Charanchi faulted Tinubu for what it described as a contradiction between his pro-democracy credentials and his current posture, accusing him of ignoring widespread public calls for the suspension and review of the tax laws.

He added, “Rather than heed the legitimate and widespread calls by Nigerians for the suspension and review of these bills, the Presidency has chosen arrogance over dialogue and coercion over consensus.

“This contradiction between professed democratic credentials and present authoritarian conduct exposes a dangerous erosion of the very values the President once claimed to defend.

“Contrary to the Presidency’s claim that ‘no substantial issue has been established,’ the controversy surrounding the alleged post-passage alteration of the tax laws remains serious, unresolved, and constitutionally significant.

“Any law altered after legislative approval, without fresh debate and re-passage by the National Assembly, cannot be considered valid under Nigeria’s constitutional framework. To insist on enforcing such laws amounts to executive overreach and a direct assault on democratic governance.

“No amount of rhetoric about ‘structural reset’ or ‘once-in-a-generation reforms’ can justify bypassing due process or imposing legislation of questionable legitimacy on Nigerians. This posture only reinforces the suspicion that there is an ulterior motive behind the so-called tax reforms.

“The CNG is equally alarmed by the disgraceful conduct of the National Assembly, which has increasingly abandoned its constitutional role as a coequal arm of government.

“The spectacle of lawmakers openly chanting “on your mandate we stand” during President Tinubu’s appearance in the legislative chamber was not merely embarrassing; it was a public declaration of legislative surrender.

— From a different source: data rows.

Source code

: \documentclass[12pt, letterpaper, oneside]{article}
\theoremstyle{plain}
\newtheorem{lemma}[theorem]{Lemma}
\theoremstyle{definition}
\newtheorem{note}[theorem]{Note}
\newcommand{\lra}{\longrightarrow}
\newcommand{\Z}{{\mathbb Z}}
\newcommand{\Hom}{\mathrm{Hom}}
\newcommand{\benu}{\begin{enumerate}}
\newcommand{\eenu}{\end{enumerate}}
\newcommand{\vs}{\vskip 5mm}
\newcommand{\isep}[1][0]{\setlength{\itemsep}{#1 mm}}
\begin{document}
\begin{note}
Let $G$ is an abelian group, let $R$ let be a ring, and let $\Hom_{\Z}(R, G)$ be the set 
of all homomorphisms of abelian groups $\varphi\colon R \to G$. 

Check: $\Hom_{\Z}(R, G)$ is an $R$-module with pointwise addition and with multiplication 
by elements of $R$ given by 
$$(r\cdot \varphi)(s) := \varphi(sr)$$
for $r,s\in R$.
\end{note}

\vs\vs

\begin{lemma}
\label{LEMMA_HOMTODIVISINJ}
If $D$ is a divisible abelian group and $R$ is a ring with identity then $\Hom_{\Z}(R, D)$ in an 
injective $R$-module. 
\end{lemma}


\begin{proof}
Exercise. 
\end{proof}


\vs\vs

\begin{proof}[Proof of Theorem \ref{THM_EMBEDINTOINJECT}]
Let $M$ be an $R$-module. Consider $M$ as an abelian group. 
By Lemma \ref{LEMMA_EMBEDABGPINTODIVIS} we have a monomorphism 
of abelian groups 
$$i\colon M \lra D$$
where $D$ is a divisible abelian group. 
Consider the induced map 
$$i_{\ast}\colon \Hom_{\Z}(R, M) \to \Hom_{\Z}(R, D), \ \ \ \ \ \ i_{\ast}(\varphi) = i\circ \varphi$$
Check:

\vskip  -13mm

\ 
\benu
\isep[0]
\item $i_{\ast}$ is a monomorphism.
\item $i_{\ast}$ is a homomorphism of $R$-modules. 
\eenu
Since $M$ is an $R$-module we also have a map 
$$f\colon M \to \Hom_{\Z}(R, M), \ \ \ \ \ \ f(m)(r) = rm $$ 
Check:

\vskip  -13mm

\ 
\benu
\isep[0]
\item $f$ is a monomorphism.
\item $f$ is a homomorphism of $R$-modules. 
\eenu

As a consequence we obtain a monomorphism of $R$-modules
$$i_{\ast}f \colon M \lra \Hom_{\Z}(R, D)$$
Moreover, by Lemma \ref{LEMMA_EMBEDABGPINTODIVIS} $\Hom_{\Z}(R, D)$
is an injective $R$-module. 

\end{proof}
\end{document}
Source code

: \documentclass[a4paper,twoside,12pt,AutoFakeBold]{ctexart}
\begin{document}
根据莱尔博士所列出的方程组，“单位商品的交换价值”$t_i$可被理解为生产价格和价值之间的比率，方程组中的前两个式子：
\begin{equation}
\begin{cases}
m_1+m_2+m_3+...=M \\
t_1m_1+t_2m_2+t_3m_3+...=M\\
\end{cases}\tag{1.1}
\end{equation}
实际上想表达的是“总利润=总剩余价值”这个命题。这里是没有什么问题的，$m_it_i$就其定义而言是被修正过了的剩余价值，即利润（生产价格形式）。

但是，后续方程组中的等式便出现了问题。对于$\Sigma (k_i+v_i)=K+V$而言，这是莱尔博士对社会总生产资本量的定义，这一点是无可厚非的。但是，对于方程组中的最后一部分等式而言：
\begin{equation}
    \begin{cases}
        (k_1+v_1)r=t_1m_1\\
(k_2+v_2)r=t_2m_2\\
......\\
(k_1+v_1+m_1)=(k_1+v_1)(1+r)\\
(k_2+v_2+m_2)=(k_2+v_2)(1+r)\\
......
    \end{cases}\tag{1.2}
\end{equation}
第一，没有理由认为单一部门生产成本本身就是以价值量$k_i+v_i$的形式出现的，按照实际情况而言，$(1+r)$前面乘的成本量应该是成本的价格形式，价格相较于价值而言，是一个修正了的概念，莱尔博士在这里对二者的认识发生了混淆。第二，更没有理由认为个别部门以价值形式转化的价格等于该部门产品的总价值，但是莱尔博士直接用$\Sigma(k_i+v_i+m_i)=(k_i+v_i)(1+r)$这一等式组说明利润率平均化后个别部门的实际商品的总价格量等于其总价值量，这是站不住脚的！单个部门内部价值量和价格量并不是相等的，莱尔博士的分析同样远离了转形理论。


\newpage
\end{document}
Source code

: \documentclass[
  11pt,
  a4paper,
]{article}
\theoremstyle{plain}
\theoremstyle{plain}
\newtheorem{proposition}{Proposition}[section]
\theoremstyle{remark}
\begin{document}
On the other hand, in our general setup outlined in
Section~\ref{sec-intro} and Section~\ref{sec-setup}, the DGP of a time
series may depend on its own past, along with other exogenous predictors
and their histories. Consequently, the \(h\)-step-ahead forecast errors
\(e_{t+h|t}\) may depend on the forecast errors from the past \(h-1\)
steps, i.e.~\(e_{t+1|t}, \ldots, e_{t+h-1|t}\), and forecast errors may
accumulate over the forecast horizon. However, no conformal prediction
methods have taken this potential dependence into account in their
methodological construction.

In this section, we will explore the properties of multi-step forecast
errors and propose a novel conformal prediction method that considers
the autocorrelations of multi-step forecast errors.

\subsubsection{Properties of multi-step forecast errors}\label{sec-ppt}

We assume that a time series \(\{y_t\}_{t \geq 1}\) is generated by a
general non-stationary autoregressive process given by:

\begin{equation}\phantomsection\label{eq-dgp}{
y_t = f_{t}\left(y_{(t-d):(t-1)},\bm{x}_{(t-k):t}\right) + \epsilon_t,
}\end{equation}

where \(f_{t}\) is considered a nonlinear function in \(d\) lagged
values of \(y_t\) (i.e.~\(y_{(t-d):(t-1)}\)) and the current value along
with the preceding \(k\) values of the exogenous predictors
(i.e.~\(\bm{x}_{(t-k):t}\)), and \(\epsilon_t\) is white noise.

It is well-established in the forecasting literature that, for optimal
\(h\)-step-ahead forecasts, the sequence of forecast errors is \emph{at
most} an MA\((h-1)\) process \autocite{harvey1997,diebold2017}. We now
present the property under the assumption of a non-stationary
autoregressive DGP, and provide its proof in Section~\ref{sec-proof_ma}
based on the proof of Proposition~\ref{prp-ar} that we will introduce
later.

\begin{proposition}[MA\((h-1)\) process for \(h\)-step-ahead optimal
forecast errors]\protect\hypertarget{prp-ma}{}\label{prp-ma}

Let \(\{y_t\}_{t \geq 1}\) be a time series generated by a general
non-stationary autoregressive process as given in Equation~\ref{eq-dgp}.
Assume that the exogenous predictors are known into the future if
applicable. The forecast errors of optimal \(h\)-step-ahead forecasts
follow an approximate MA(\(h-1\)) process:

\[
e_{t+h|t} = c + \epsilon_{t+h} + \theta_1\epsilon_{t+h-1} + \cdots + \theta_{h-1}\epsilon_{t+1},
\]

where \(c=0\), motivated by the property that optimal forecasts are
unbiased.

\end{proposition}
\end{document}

A legislature that cannot defend the integrity of laws it claims to have passed has forfeited its independence and betrayed the trust of the Nigerian people.

“By failing to assert its authority in the face of alleged alterations to duly passed legislation, the National Assembly has reduced itself to an appendage of the Executive, undermined the doctrine of separation of powers, and weakened democratic accountability. This conduct erodes public confidence and sets a dangerous precedent that threatens the foundations of constitutional governance in Nigeria.

“If, as the Presidency insists, these tax reforms are people-centred and designed to strengthen the social contract, one must ask: why the desperate rush to implement them on January 1, 2026, amid unresolved disputes, public skepticism, and open disagreement even among lawmakers?

“Why the obsession with speed when Nigerians are already grappling with severe economic hardship, poverty, insecurity, and unemployment? Responsible governance demands caution, transparency, and consensus, not intimidation and executive fiat.

“Millions of Nigerians are already overstretched by economic distress. Any tax reform imposed through questionable processes will only deepen public resentment, weaken state–citizen relations, and reinforce perceptions of injustice, exclusion, and elite insensitivity. The CNG rejects any attempt to railroad Nigerians into compliance with laws whose legitimacy is in doubt.”

Questioning the urgency behind the January 1, 2026, implementation date, the CNG asked why the government was rushing reforms amid unresolved disputes, economic hardship, insecurity, poverty, and unemployment.

The coalition warned that imposing tax reforms through questionable processes would deepen public resentment, weaken state–citizen relations, and reinforce perceptions of injustice and exclusion.

CNG demanded an immediate suspension of the planned implementation, full public disclosure of the versions passed by the National Assembly and those gazetted, and an independent legislative and judicial review of the alleged alterations.

“Nigeria is not a monarchy, and presidential authority does not override constitutional order. History has repeatedly shown that governments that mistake silence for consent and sycophancy for legitimacy inevitably face a reckoning.

“The CNG firmly believes that Nigeria’s democracy cannot survive a system where laws are debated in parliament, rewritten elsewhere, and imposed through executive force. Allowing this precedent to stand would endanger not only tax legislation but the integrity of all future laws in the country,” he added.